Solomon Fischel (1869–1913)
Editor’s Note: I have chosen to give Fischel a more extensive entry than is typical in the People section of the web site because his early death and Couney’s subsequent retellings of his origin story caused Fischel’s role to fade almost into obscurity. I have spent hours researching Fischel in newspaper archives to try and recapture a more complete picture of his participation in early incubator exhibits.
Solomon Fischel was a physician and businessman who played a central but largely unrecognized role in the incubator baby exhibition movement in the United States during the first decade of the twentieth century. For over twenty years he was the principal associate and business partner of Martin Couney, and he served as the primary road operator for the Infant Incubator Company, bringing incubator exhibits to regional fairs, amusement parks, and expositions across the country. Despite his prominence during his lifetime — including a nationally syndicated byline in the Hearst press — he has been almost entirely eclipsed in the historical literature by Couney, and his contribution to the early care of premature infants has received little scholarly attention.
Origins and Early Career
Fischel’s early biography has been uncertain, as he appears to have adjusted the details of his background for different audiences — a habit he shared with Couney. His obituary in the New York Times (October 20, 1913) stated that he was “born in Russia” and had been “a practicing eye specialist in Budapest and other Continental cities for several years.” The Boston Medical and Surgical Journal (October 30, 1913), however, recorded his birthplace as Budapest, Hungary, with a birth year of 1870. A Buffalo newspaper in 1901 described him as “Dr. Fischel of Vienna,” and at the Florida Midwinter Exposition in Jacksonville in 1908 he was introduced as “of Berlin, Germany, the originator of the incubator.” Even his first name varied: he was “Dr. Albert Fischel” in the 1901 Buffalo press and “Dr. Solomon Fischel” in corporate documents and later accounts. Whether he held an actual medical degree is uncertain, though Dawn Raffel, author of The Strange Case of Dr. Couney, appears to accept that he was a physician, and his listing in the Boston Medical and Surgical Journal‘s death notices lends weight to this view.

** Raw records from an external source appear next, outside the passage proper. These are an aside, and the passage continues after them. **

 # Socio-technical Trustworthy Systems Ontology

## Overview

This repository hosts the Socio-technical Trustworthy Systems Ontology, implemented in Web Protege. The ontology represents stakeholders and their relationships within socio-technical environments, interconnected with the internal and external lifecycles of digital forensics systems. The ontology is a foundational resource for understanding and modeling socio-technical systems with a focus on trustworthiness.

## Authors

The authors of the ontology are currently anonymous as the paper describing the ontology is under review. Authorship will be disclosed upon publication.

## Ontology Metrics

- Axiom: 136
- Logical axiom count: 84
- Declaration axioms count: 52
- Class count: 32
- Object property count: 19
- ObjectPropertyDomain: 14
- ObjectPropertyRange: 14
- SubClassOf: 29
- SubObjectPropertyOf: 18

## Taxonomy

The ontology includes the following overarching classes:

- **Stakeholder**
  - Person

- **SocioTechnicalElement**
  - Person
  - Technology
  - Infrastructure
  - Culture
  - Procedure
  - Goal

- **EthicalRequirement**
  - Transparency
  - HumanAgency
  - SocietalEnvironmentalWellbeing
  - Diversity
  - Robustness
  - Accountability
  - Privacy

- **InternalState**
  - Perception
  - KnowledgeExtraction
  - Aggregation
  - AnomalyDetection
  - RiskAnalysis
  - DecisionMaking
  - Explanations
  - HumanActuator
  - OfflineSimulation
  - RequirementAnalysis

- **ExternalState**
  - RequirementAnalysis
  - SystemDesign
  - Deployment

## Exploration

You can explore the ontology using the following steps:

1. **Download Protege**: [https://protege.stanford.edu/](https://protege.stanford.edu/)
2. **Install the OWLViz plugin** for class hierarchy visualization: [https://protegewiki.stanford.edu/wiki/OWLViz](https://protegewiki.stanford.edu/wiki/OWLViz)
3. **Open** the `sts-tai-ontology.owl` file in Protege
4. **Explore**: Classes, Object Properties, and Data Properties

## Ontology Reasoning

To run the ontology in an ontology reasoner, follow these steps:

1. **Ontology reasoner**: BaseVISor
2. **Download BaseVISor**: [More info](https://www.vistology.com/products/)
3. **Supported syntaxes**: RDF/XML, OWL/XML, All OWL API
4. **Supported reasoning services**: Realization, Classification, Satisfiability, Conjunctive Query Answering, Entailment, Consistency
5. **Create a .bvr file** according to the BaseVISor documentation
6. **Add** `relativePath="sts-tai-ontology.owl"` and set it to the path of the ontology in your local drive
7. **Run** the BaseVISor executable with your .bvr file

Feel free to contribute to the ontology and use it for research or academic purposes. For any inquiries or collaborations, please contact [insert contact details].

His passport applications of 1902 and 1908, however, give a somewhat different picture. The details vary slightly between the two applications but are consistent overall. He gives his name as Salomon Fischel in 1902 and Solomon in 1908, born in Poland, with a birthdate of July 20, 1869, and that he immigrated to the United States on May 18, 1887 arriving from Liverpool on the ship Aurania. He states that he was continuously residing in the US from 1887 to 1902 and naturalized in St. Louis on August 30, 1892, so it seems likely his port of arrival was St. Louis, although I have not been able to find any ships records for that arrival so far. The naturalization date is confirmed by St. Louis Circuit Court records. His permanent residence on the 1902 form is given as New York, while it is both New York and St. Louis on the 1908 form. His 1902 application was witnessed by Samuel Schenkein and the 1908 application was witnessed by Edward Buda. The 1902 application gives his occupation as “commercial man,” while the 1908 application says “merchant.” His immigration at the age of 18 makes his personal legend of having been a “practicing eye specialist in Budapest” seem implausible at best.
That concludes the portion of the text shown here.